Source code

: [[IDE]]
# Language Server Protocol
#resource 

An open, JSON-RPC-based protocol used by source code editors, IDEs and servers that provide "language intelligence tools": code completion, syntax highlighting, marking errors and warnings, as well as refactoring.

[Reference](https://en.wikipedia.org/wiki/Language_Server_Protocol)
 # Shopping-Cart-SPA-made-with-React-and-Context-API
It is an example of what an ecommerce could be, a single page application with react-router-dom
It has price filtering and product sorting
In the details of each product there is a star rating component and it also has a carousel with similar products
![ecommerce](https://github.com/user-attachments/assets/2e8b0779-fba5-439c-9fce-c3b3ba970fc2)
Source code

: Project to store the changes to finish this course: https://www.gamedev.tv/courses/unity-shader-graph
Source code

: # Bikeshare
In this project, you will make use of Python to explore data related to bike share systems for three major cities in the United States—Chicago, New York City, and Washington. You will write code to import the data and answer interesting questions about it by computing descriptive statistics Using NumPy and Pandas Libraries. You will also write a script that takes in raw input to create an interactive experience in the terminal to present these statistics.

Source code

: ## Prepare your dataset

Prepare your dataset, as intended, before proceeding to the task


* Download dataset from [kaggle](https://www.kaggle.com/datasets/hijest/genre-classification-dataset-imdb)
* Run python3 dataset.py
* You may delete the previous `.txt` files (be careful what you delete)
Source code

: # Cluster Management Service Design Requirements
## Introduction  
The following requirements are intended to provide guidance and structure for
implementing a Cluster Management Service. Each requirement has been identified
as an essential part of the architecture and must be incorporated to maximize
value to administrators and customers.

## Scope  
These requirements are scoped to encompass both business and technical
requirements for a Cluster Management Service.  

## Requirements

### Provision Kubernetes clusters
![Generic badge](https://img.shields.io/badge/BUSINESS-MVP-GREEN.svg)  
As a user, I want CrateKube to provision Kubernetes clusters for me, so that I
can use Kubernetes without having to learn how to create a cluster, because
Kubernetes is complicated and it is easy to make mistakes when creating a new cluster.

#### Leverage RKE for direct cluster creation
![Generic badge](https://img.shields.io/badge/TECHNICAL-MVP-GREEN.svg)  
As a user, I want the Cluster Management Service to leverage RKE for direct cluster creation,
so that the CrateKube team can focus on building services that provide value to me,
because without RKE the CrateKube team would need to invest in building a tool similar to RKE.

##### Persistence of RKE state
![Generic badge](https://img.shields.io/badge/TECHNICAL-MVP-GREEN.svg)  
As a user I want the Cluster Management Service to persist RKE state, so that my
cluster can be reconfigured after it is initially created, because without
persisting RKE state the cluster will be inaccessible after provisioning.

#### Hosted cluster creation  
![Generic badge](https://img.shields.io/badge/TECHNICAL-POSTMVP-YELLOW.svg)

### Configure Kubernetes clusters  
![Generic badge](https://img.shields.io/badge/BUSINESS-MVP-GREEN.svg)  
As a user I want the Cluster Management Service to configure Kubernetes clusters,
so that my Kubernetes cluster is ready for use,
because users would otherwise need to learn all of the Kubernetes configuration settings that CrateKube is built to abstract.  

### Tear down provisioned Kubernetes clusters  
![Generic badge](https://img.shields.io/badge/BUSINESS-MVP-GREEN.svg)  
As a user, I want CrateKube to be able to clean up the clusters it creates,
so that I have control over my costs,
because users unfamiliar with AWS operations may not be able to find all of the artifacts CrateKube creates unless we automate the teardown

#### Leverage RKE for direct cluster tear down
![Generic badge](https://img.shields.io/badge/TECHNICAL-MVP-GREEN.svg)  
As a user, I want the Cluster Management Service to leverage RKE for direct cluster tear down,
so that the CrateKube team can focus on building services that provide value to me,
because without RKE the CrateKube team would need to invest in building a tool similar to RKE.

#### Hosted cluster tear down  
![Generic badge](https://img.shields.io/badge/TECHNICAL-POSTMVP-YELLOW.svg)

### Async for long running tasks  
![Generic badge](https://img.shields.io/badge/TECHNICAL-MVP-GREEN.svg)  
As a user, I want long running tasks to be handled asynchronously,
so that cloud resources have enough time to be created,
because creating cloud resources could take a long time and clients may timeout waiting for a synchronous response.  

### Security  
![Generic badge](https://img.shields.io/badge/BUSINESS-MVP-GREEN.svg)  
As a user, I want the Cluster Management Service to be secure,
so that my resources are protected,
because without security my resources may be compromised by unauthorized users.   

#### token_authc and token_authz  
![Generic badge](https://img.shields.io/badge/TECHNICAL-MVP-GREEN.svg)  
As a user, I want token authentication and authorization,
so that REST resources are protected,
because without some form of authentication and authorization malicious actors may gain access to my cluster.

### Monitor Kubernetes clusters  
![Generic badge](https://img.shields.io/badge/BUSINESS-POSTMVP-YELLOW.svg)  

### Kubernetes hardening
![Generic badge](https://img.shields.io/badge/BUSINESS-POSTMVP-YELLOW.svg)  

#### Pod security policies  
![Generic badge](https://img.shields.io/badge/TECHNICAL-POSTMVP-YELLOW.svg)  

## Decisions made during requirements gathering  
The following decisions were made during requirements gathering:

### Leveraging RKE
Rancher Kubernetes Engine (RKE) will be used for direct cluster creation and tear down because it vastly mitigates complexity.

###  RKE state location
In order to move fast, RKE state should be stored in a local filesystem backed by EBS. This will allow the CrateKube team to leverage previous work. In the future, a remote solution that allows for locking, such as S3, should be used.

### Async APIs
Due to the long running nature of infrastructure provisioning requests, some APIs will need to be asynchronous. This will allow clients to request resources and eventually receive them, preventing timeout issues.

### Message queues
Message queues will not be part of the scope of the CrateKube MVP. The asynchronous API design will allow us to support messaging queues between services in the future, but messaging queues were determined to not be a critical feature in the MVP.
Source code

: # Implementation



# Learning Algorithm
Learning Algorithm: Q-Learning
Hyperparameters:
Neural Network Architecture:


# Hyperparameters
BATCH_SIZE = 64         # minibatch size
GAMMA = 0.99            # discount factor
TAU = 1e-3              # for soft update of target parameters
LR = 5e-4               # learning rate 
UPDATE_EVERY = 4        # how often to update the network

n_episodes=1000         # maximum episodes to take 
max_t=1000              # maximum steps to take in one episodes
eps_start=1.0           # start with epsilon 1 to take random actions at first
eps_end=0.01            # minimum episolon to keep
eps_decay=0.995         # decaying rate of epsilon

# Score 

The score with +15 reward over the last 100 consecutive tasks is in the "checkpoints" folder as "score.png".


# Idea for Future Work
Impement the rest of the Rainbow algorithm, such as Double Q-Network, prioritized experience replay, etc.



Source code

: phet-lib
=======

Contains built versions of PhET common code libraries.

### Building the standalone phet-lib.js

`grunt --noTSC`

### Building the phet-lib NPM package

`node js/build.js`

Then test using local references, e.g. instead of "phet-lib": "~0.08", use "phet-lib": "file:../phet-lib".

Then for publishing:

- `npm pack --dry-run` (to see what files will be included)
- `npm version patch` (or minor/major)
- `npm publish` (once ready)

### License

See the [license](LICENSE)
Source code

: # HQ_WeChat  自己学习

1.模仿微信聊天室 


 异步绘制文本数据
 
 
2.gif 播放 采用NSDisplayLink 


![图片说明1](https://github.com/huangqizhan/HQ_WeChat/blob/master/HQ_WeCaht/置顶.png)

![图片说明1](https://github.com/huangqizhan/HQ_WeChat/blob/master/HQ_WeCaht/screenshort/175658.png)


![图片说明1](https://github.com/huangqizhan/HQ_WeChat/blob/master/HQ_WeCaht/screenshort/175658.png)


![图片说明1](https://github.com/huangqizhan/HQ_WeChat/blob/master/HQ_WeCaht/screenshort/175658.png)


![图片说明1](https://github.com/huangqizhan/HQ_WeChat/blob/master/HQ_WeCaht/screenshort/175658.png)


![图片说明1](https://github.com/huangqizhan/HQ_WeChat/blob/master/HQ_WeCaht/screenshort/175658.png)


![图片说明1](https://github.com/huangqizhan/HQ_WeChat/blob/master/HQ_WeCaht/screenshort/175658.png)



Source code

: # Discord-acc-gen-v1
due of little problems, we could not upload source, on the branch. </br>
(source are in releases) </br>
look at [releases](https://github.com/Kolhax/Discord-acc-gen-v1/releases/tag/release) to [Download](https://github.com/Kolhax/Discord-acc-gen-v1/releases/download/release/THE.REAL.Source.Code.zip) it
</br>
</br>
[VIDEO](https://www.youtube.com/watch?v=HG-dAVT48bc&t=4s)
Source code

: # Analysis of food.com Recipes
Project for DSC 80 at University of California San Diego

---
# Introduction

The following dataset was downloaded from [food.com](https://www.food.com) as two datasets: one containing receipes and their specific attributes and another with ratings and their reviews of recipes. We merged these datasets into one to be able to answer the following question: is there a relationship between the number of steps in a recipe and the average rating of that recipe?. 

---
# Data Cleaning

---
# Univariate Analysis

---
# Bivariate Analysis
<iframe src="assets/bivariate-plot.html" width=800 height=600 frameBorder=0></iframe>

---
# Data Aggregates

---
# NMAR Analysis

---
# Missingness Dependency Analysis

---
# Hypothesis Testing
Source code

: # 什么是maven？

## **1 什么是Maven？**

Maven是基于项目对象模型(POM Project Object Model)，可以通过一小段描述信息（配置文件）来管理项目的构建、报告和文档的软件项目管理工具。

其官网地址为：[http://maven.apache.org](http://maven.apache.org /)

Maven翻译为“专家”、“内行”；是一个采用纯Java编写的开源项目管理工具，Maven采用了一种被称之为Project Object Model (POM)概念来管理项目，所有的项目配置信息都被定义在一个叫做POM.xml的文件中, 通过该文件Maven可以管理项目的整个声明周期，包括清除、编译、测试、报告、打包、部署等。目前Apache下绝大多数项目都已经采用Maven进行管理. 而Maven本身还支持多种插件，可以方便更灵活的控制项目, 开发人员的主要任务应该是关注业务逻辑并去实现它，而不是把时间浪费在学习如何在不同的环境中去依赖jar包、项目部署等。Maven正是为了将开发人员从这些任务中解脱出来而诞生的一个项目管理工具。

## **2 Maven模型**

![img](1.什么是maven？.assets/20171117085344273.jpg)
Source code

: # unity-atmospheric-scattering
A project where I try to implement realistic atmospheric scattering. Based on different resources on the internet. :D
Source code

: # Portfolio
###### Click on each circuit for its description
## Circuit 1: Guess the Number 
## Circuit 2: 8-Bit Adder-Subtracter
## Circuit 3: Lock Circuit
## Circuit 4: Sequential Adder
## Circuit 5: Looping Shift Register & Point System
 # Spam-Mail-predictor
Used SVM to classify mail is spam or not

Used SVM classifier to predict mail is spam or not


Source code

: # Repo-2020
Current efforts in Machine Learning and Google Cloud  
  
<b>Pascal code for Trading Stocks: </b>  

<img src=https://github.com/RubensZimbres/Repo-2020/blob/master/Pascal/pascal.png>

※ ※ ※

## EXERCISE BRIEF
Look above for the line holding "what you delete)" and the line holding "The following requirements", then output exactly those two lines and every line between them, nothing more.

## RESULT FOR THIS TASK
* You may delete the previous `.txt` files (be careful what you delete)
Source code

: # Cluster Management Service Design Requirements
## Introduction  
The following requirements are intended to provide guidance and structure for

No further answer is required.